The General Assembly also confirmed Colorado Lt. Gov. Joe Garcia, who heads the CCIA, as director of the state’s Department of Education. He chaired the CCIA gathering April 26 of the Southern Ute, Ute Mountain Ute, and Northern Ute Tribes that met with state and local government officials and other interested parties.
FLC President Dene Kay Thomas spoke to the CCIA about the legislation introduced by U.S. Sens.

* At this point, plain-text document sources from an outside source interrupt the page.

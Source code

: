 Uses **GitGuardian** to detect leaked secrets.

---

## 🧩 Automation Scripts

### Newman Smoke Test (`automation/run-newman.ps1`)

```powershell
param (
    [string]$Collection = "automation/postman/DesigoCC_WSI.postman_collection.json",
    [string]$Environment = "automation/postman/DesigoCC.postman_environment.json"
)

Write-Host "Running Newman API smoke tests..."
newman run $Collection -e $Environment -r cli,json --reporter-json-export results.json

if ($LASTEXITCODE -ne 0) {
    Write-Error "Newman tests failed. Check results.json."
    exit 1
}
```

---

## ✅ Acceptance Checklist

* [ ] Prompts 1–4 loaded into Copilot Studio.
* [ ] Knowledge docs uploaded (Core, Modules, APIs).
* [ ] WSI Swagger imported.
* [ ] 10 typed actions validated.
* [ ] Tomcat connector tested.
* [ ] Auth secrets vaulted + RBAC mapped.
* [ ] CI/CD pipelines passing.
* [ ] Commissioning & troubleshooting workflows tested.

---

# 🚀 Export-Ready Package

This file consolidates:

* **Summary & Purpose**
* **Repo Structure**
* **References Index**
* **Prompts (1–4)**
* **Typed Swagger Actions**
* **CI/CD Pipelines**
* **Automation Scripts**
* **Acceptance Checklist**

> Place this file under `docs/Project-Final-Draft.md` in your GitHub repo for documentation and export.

Mark Udall and Michael Bennet, both Colorado Democrats, which would use federal dollars instead of dwindling state funds to reimburse the cost of out-of-state Native students’ tuition—about $10 million last year.

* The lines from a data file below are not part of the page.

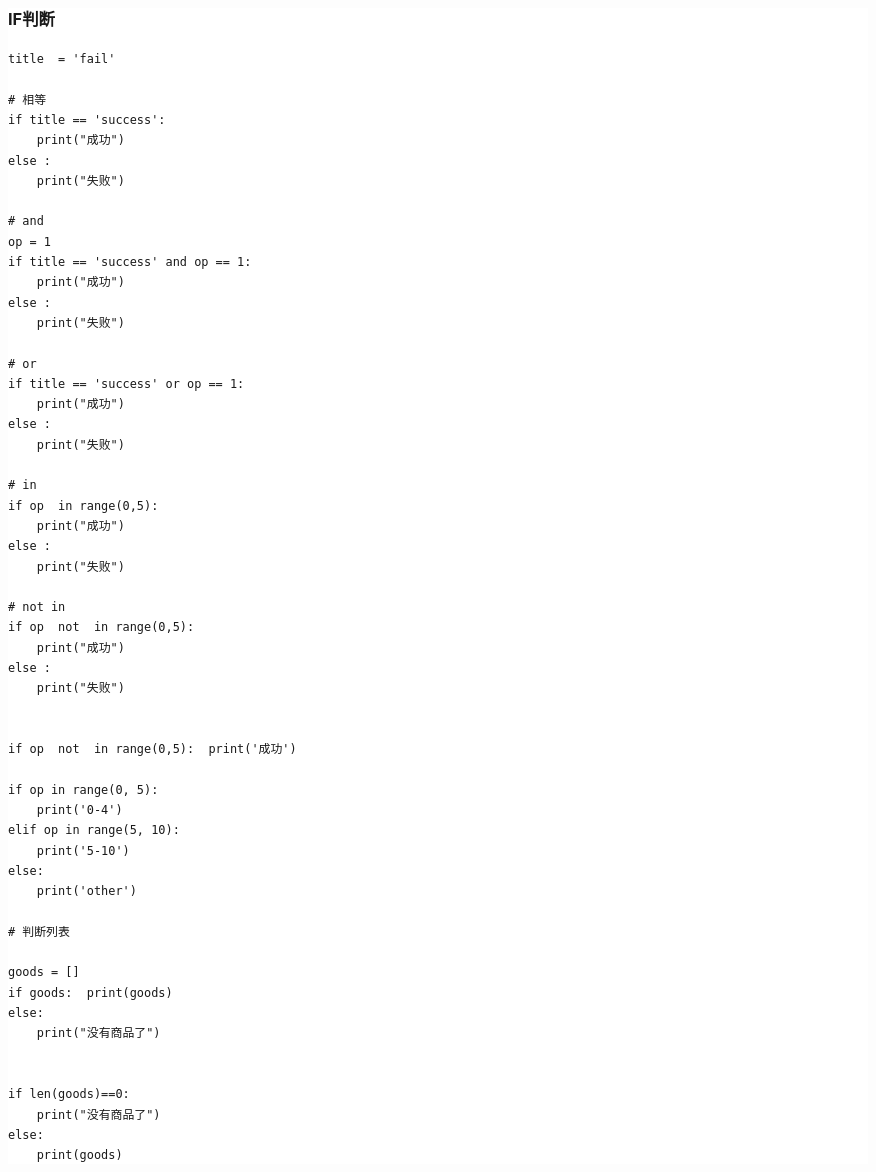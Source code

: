 

### IF判断

```text
title  = 'fail'

# 相等
if title == 'success':
    print("成功")
else :
    print("失败")

# and    
op = 1    
if title == 'success' and op == 1:
    print("成功")
else :
    print("失败")
    
# or  
if title == 'success' or op == 1:
    print("成功")
else :
    print("失败")

# in
if op  in range(0,5):
    print("成功")
else :
    print("失败")

# not in
if op  not  in range(0,5):
    print("成功")
else :
    print("失败")
    

if op  not  in range(0,5):  print('成功')

if op in range(0, 5):
    print('0-4')
elif op in range(5, 10):
    print('5-10')
else:
    print('other')

# 判断列表    

goods = []
if goods:  print(goods)
else:
    print("没有商品了")


if len(goods)==0:
    print("没有商品了")
else:
    print(goods)
```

The CCIA joined the Native American Rights Fund, National Indian Gaming Association, and National Congress of American Indians in voting to support the legislation to pay tuition for out-of-state Native students, who in 2010 were 668 out of 786 American Indian students at FLC. While the federal contribution would be capped at 2010-11 levels, nonresident students could exceed the present number and the state would pick up their tuition cost, Thomas explained.
Harking to the past, Ute Mountain Ute Tribal Council member Manuel Heart noted that the Brunot Treaty of 1864 reserved 3 million acres of southwestern Colorado for the Ute Mountain Ute and Southern Ute Tribes as a hunting area, but present-day cities and towns have diminished the acreage and “it should be 3 million acres—we want to be able to add more animals, as it was our right.” The Utes should also “have the right to fish any stream as long as they have a tribal ID,” he said.

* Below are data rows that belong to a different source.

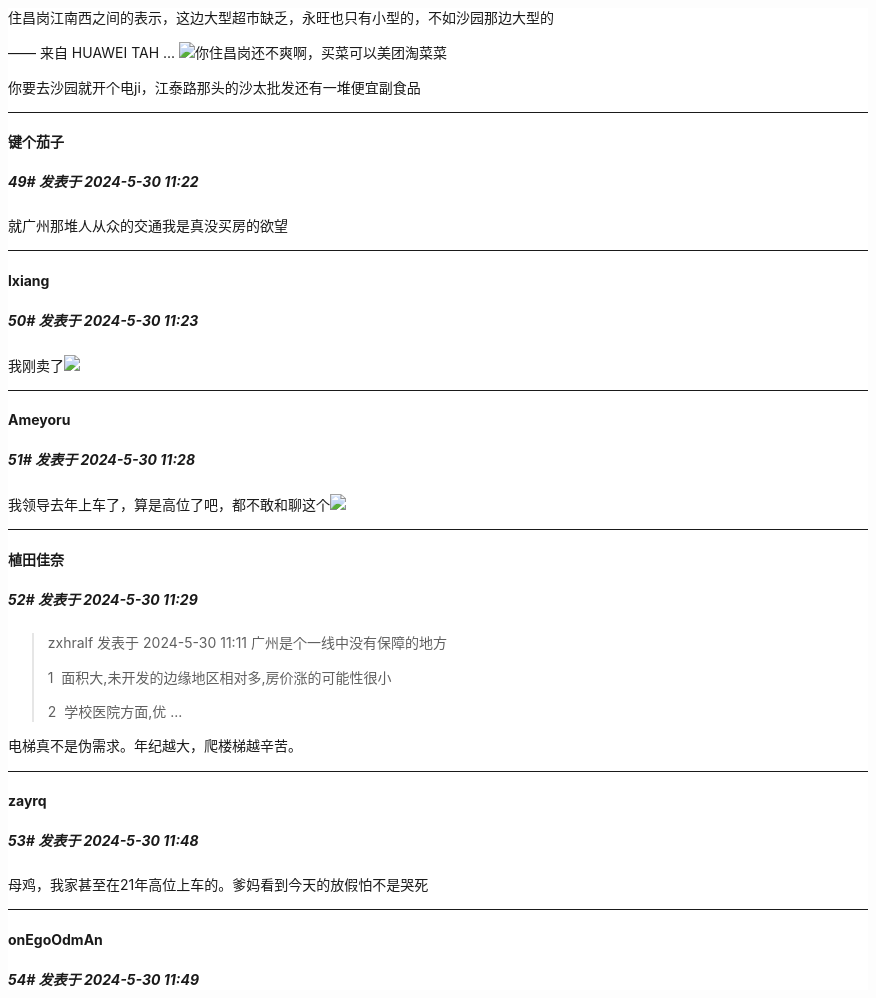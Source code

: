 住昌岗江南西之间的表示，这边大型超市缺乏，永旺也只有小型的，不如沙园那边大型的

—— 来自 HUAWEI TAH ...</blockquote>
<img src="https://static.saraba1st.com/image/smiley/face2017/037.png" referrerpolicy="no-referrer">你住昌岗还不爽啊，买菜可以美团淘菜菜

你要去沙园就开个电ji，江泰路那头的沙太批发还有一堆便宜副食品

*****

####  键个茄子  
##### 49#       发表于 2024-5-30 11:22

就广州那堆人从众的交通我是真没买房的欲望

*****

####  lxiang  
##### 50#       发表于 2024-5-30 11:23

我刚卖了<img src="https://static.saraba1st.com/image/smiley/face2017/066.png" referrerpolicy="no-referrer">


*****

####  Ameyoru  
##### 51#       发表于 2024-5-30 11:28

我领导去年上车了，算是高位了吧，都不敢和聊这个<img src="https://static.saraba1st.com/image/smiley/face2017/067.png" referrerpolicy="no-referrer">

*****

####  植田佳奈  
##### 52#       发表于 2024-5-30 11:29

<blockquote>zxhralf 发表于 2024-5-30 11:11
广州是个一线中没有保障的地方

1  面积大,未开发的边缘地区相对多,房价涨的可能性很小

2  学校医院方面,优 ...</blockquote>
电梯真不是伪需求。年纪越大，爬楼梯越辛苦。


*****

####  zayrq  
##### 53#       发表于 2024-5-30 11:48

母鸡，我家甚至在21年高位上车的。爹妈看到今天的放假怕不是哭死

*****

####  onEgoOdmAn  
##### 54#       发表于 2024-5-30 11:49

Contemporary educational needs beyond FLC occupied much of the CCIA’s meeting, especially in light of the state’s 68 percent dropout rate for Indian students, as noted by Carol Harvey, CCIA executive secretary.
Garcia described a major state initiative to provide more Native teachers and to address American Indian curriculum needs, and Heart said the Ute Mountain Ute Tribe hoped to “grow our own teachers who will know who we are and where we came from.”
Gary Hayes, Ute Mountain Ute tribal chairman, cited other familiar topics—needed repairs on the road from Cortez to the tribal headquarters in Towaoc, and the “white tape” that sometimes stymies attempts to work with federal agencies, as well as a need to meet a $2.8 million shortfall for the tribe’s clinic to overcome a situation in which more federal healthcare funds go to prison inmates than to tribal members.
Not all was about unmet need. Newly elected Southern Ute Indian Tribe chairwoman Pearl Casias discussed the way in which her tribe was able to partner with Catholic Initiatives to build a state-of-the art medical facility, while Irene Cuch, of the Ute Tribe, Uintah and Ouray Reservation, Utah, said a new initiative concerning enrollment criteria may raise membership from 3,200 to “4,000 strong.”
Ron Wopsock, of the Ute Tribe business committee, returned to the past briefly: “Hopefully, one day Colorado will welcome part of our people back,” he said, referring to the removal of some bands to the Uintah and Ouray area after a battle in northwestern Colorado in 1879. But he also noted that 88,000 acres of oil shale land have been restored to the tribe.